Mario Del Pero

Trump, il clima e gli eccezionalismi transatlantici

La decisione di Trump di abbandonare l’accordo sul clima firmato a Parigi nel dicembre 2015 era ormai inevitabile. Se vi è un ambito nel quale l’azione della nuova amministrazione è stata incisiva e rapida questo è sicuramente quello ambientale, dove ordini esecutivi, provvedimenti congressuali e precisi indirizzi dati alle burocrazie federali competenti hanno portato al rapido smantellamento della efficace regolamentazione introdotta durante i due mandati di Obama.
Gli Usa sono il paese, dopo la Cina, che produce più emissioni nocive in assoluto (e primeggiano se la misura viene rilevata pro-capite). Il valore pratico e simbolico di questa loro defezione è evidente. Come l’impegno di Obama, e la convergenza bilaterale con la Cina, erano stati in una certa misura funzionali all’accordo di Parigi, così la svolta trumpiana rovescia per il momento quel processo. I danni di questo grottesco negazionismo anti-scientifico li determineranno in ultimo gli elettori statunitensi con le loro scelte future. I sondaggi ci dicono che sulle tematiche ambientali l’America è divisa secondo linee che sono tanto politiche quanto generazionali. Ma ci dicono, anche, che sull’ambiente abbiamo una delle più profonde faglie di frattura oggi esistenti tra le due sponde dell’Atlantico. Recenti sondaggi mostrano infatti uno scarto marcato su questo tra Europa e Usa: laddove nella prima ampie maggioranze ritengono che il comportamento umano incida in modo importante, se non decisivo, sul cambiamento climatico, nei secondi la percentuale scende di molto (addirittura sotto il 15% nel caso degli elettori registrati come repubblicani secondo una rilevazione del Pew Research Center dell’ottobre 2016).
Come già si vide negli anni di Bush, quello ambientale diventa quindi uno degli ambiti ove l’acuta polarizzazione politica e culturale che esiste negli Stati Uniti si riverbera con più forza sulle relazioni transatlantiche. Anzi, esso sembra avere acquisito una valenza quasi identitaria, tanto per gli europei quanto per la destra statunitense. Per i primi è l’esempio della loro capacità di far fronte al lato oscuro e minaccioso dei processi d’integrazione globale che scandiscono l’era contemporanea; per la seconda è simbolo della capacità degli Usa d’isolarsi da tale dinamiche: di preservare un’indipendenza e una sovranità definite anche dalla possibilità d’inquinare e consumare senza remore e limiti.
Sono due auto-rappresentazioni specularmente eccezionaliste, quella dell’Europa-mondo e della fortezza-America.

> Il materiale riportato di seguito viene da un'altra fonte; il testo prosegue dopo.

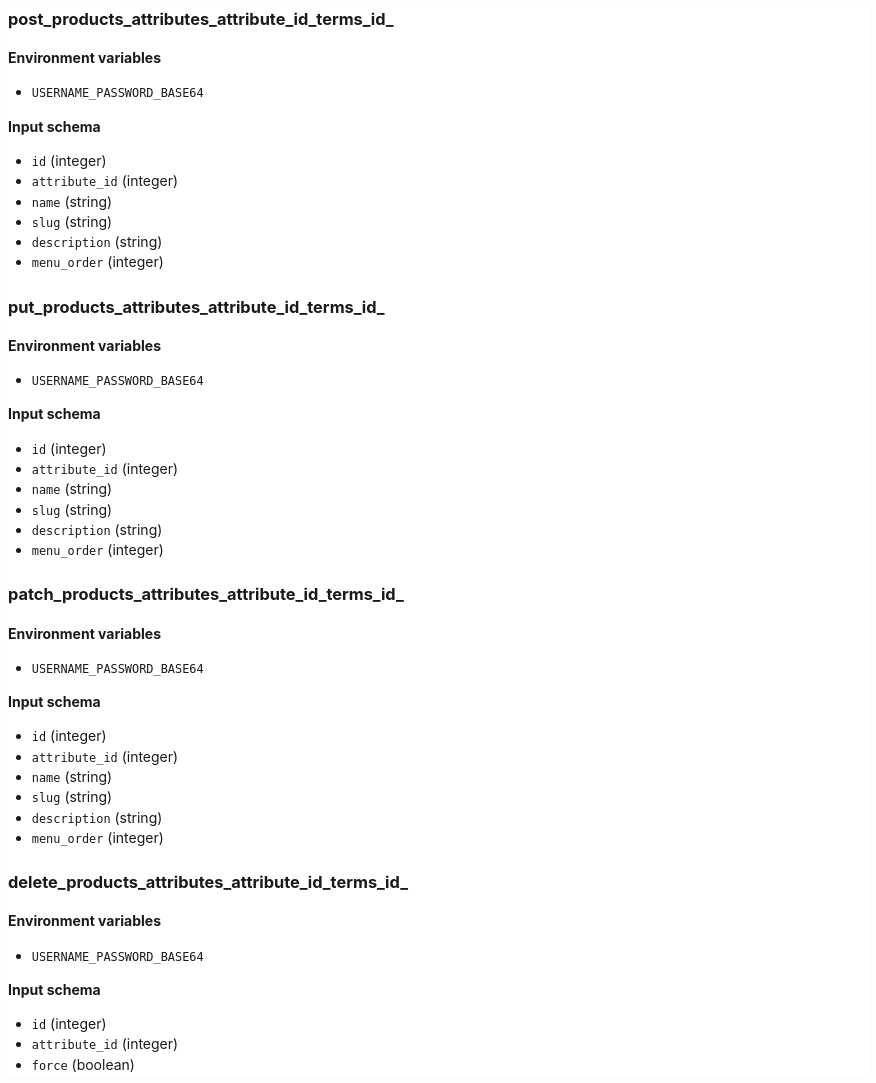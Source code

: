 ### post_products_attributes_attribute_id_terms_id_

**Environment variables**

- `USERNAME_PASSWORD_BASE64`

**Input schema**

- `id` (integer)
- `attribute_id` (integer)
- `name` (string)
- `slug` (string)
- `description` (string)
- `menu_order` (integer)

### put_products_attributes_attribute_id_terms_id_

**Environment variables**

- `USERNAME_PASSWORD_BASE64`

**Input schema**

- `id` (integer)
- `attribute_id` (integer)
- `name` (string)
- `slug` (string)
- `description` (string)
- `menu_order` (integer)

### patch_products_attributes_attribute_id_terms_id_

**Environment variables**

- `USERNAME_PASSWORD_BASE64`

**Input schema**

- `id` (integer)
- `attribute_id` (integer)
- `name` (string)
- `slug` (string)
- `description` (string)
- `menu_order` (integer)

### delete_products_attributes_attribute_id_terms_id_

**Environment variables**

- `USERNAME_PASSWORD_BASE64`

**Input schema**

- `id` (integer)
- `attribute_id` (integer)
- `force` (boolean)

Sulla questione specifica, gli europei stanno chiaramente dalla parte della ragione e del buon senso, ma dispongono di armi davvero spuntate. Come abbiamo visto bene nel 2014-15, solo un serio impegno statunitense, e una contestuale collaborazione tra Washington e Pechino, possono produrre quella convergenza globale necessaria per contenere la crescita delle emissioni nocive. Nel caso degli Usa abbiamo invece l’ennesimo, ideologico esempio di un’irresponsabile illusione sovranista che un Presidente demagogo cavalca con spregiudicatezza e irresponsabilità. Un’illusione che peraltro stride con dinamiche in atto da tempo, che hanno prodotto una significativa emancipazione degli Usa dalla loro dipendenza da fonti fossili tradizionali (tra il 2006 e il 2016, ad esempio, vi è stato un calo del 53% dell’elettricità prodotta col carbone è una crescita del 5000% di quella generata grazie al solare).

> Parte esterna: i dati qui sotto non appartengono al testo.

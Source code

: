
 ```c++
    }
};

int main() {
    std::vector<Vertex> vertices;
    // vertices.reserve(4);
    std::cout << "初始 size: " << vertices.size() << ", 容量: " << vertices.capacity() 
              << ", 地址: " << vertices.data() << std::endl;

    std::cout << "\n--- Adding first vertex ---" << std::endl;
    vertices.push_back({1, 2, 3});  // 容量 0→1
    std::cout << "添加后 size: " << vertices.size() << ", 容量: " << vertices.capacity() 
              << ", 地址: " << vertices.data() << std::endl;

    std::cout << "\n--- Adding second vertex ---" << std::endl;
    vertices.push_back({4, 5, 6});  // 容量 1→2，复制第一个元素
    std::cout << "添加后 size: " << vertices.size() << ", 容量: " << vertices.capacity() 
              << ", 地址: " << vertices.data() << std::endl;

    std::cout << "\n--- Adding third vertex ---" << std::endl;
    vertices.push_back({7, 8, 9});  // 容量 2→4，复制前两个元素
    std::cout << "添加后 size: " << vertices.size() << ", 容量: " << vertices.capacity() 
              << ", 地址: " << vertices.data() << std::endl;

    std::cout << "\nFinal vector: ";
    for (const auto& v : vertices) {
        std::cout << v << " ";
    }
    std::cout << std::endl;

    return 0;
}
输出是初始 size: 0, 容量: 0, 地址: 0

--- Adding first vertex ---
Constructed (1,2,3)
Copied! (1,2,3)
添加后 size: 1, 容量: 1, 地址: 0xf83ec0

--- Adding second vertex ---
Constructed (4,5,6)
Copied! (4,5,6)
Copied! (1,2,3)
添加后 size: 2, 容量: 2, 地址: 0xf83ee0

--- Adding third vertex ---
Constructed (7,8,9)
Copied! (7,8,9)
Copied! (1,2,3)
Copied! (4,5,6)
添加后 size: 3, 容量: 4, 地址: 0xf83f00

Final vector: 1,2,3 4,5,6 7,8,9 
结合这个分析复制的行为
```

Questo gap transatlantico ha, infine, importanti conseguenze politiche ed elettorali. Se Angela Merkel abbandona la sua nota cautela, e attacca Trump frontalmente come ha fatto negli ultimi giorni, lo fa non solo per gli evidenti disaccordi di merito o per assumere una leadership globale che è al di là dei mezzi e delle possibilità di Berlino. Molto più banalmente, l’opposizione anche dura agli Stati Uniti diventa uno strumento, assai efficace, con cui costruire consenso. Uno strumento doppiamente utile in un anno elettorale, come già il suo predecessore Gerhard Schröder ebbe modo di scoprire nel 2002, durante un’altra fase turbolenta e conflittuale delle relazioni euro-statunitensi.
L’esito finale è però una spaccatura che sublima le debolezze delle due parti: di un’Europa in una certa misura impotente e di un’America che sembra ripiegarsi inesorabilmente su se stessa, abdicando a un ruolo che nessun altro – nemmeno la Cina – può per il momento ambire a svolgere.